One word, one syllable… and of course it’s Nick. That voice is etched into my memory, I only need one note to recognize it. And yet it is the bull, too. It was the same voice all along.
It was loud in there, I tell myself. The mask covered my ears. But no matter how many excuses I make, my mind is still reeling. How could I not have noticed?
“I can’t shake this guilt, though,” says the man who is so obviously Nick, I have to cover my mouth just to keep from screaming. “Guilt about betraying her, but guilt over how good it felt, too. How easy it was to do it.”
“Oh, God,” says David, in a voice so laden with sarcasm I can almost hear his eyes rolling. “I know I don’t need to tell you that you need to let that go. Here.” He steps forward, and my skin gets clammy with fear. If he walks around the desk, he’ll see me, and then what? As if this isn’t humiliating enough, the revelation and confrontation with Nick will add unspeakable layers of embarrassment to this night. But he doesn’t come around. His footsteps take him to the side of the room, to his filing cabinet, and I hear a metallic clamor as he pulls a drawer open.

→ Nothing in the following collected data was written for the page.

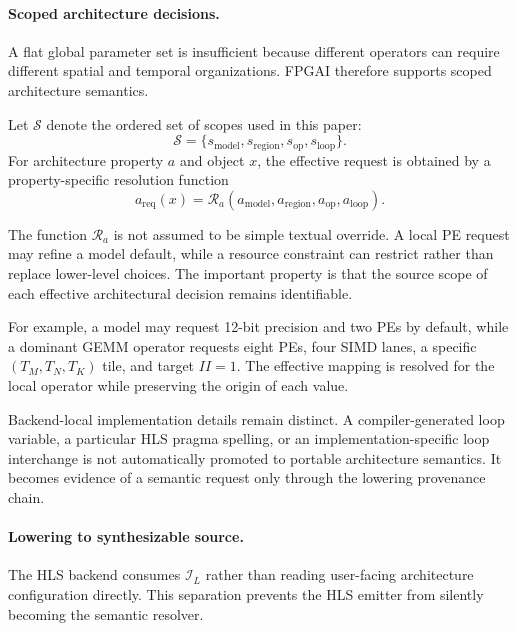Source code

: \documentclass{article}
\begin{document}
\paragraph{Scoped architecture decisions.}
\label{sec:scope}

A flat global parameter set is insufficient because different operators can require different spatial and temporal organizations. FPGAI therefore supports scoped architecture semantics.

Let $\mathcal{S}$ denote the ordered set of scopes used in this paper:
\begin{equation}
\mathcal{S}
=
\{
s_{\mathrm{model}},
s_{\mathrm{region}},
s_{\mathrm{op}},
s_{\mathrm{loop}}
\}.
\label{eq:scopes}
\end{equation}
For architecture property $a$ and object $x$, the effective request is obtained by a property-specific resolution function
\begin{equation}
a_{\mathrm{req}}(x)
=
\mathcal{R}_a
\left(
a_{\mathrm{model}},
a_{\mathrm{region}},
a_{\mathrm{op}},
a_{\mathrm{loop}}
\right).
\label{eq:scope-resolution}
\end{equation}

The function $\mathcal{R}_a$ is not assumed to be simple textual override. A local PE request may refine a model default, while a resource constraint can restrict rather than replace lower-level choices. The important property is that the source scope of each effective architectural decision remains identifiable.

For example, a model may request 12-bit precision and two PEs by default, while a dominant GEMM operator requests eight PEs, four SIMD lanes, a specific $(T_M,T_N,T_K)$ tile, and target $II=1$. The effective mapping is resolved for the local operator while preserving the origin of each value.

Backend-local implementation details remain distinct. A compiler-generated loop variable, a particular HLS pragma spelling, or an implementation-specific loop interchange is not automatically promoted to portable architecture semantics. It becomes evidence of a semantic request only through the lowering provenance chain.

\paragraph{Lowering to synthesizable source.}
\label{sec:hls}

The HLS backend consumes $\mathcal{I}_{L}$ rather than reading user-facing architecture configuration directly. This separation prevents the HLS emitter from silently becoming the semantic resolver.
\end{document}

“Thanks,” says Nick. “I’ll look this over tonight.”
“Please don’t,” says David. “Please stay and fuck some more, or get fucked up, or at least sleep if you insist on going home.”
Nick scoffs. “Asshole,” he says to David, with a smile in his tone.
David laughs as their footsteps recede, and as the door creaks open and then closes, relief tumbles over me like an avalanche. I fall back against the inside of the desk and let myself exhale heavily.
Holy shit.
That was close.
In a second, the panic sets in again. I need to get out of here before I have another close call. I grab my bag and rush down the corridor to the fire exit, and when the exterior door clicks shut behind me, I slump my shoulders and breathe in the night air like I’ve just escaped a burning building.